*** Opening of DATA RECORDS ***

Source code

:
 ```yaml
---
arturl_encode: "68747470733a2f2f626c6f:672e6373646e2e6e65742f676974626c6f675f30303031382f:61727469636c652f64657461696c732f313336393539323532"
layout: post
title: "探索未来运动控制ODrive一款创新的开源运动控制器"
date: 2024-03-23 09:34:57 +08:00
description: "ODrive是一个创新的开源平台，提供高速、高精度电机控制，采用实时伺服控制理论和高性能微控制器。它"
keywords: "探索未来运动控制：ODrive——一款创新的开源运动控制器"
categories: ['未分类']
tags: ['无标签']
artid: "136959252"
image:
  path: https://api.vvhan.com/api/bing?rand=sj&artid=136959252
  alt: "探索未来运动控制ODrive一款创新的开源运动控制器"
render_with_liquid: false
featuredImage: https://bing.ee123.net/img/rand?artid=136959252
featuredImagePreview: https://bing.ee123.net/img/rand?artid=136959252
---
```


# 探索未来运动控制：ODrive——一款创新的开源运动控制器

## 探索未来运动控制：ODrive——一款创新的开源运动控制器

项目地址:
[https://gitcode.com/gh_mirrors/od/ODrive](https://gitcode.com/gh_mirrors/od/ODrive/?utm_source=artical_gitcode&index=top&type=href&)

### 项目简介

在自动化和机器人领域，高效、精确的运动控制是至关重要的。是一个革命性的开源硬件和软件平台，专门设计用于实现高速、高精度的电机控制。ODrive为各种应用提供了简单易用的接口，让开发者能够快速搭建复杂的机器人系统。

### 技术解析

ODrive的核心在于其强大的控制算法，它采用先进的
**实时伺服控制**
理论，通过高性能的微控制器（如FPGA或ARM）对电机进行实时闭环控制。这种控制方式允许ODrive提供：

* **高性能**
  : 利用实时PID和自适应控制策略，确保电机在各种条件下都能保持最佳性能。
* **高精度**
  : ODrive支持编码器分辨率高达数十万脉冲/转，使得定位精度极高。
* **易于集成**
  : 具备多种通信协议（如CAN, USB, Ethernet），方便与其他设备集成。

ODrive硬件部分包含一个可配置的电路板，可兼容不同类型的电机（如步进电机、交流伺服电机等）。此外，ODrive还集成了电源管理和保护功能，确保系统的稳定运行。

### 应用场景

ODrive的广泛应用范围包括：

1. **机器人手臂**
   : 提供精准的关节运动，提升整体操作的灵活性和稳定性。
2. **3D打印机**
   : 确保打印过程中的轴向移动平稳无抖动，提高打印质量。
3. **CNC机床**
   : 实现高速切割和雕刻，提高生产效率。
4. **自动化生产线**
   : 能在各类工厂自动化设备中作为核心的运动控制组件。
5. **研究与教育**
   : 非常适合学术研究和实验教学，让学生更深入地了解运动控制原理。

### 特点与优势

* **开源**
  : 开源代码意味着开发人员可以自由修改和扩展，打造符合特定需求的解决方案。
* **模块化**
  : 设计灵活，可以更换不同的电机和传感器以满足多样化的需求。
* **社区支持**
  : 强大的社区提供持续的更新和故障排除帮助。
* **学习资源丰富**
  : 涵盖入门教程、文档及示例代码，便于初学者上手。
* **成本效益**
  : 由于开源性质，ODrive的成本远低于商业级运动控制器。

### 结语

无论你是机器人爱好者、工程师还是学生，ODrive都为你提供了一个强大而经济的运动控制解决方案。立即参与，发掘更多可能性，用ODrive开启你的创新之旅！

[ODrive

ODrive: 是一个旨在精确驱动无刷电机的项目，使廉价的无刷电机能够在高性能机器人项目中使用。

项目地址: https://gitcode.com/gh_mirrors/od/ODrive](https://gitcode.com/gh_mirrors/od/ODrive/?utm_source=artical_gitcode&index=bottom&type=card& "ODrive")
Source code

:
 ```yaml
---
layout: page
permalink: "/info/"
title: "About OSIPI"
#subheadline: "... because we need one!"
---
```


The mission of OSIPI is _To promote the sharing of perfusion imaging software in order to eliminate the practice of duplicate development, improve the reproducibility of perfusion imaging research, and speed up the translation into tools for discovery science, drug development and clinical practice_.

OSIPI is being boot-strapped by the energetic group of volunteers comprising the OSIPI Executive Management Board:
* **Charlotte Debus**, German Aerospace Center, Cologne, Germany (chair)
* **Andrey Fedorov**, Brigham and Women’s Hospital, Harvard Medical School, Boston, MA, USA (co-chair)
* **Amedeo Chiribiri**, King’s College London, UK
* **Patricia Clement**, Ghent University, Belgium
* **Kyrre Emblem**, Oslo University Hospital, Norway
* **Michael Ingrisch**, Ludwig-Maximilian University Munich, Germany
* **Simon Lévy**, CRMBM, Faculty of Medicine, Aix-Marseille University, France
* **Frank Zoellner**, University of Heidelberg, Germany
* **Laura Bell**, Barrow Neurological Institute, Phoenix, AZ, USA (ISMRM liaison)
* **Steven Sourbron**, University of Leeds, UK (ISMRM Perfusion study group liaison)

*** Close of DATA RECORDS ***

§ **WORK ITEM**:
Return each line from the material that includes the string "gitcode".

§ **ANSWER TO THIS TASK**:
[https://gitcode.com/gh_mirrors/od/ODrive](https://gitcode.com/gh_mirrors/od/ODrive/?utm_source=artical_gitcode&index=top&type=href&)
项目地址: https://gitcode.com/gh_mirrors/od/ODrive](https://gitcode.com/gh_mirrors/od/ODrive/?utm_source=artical_gitcode&index=bottom&type=card& "ODrive")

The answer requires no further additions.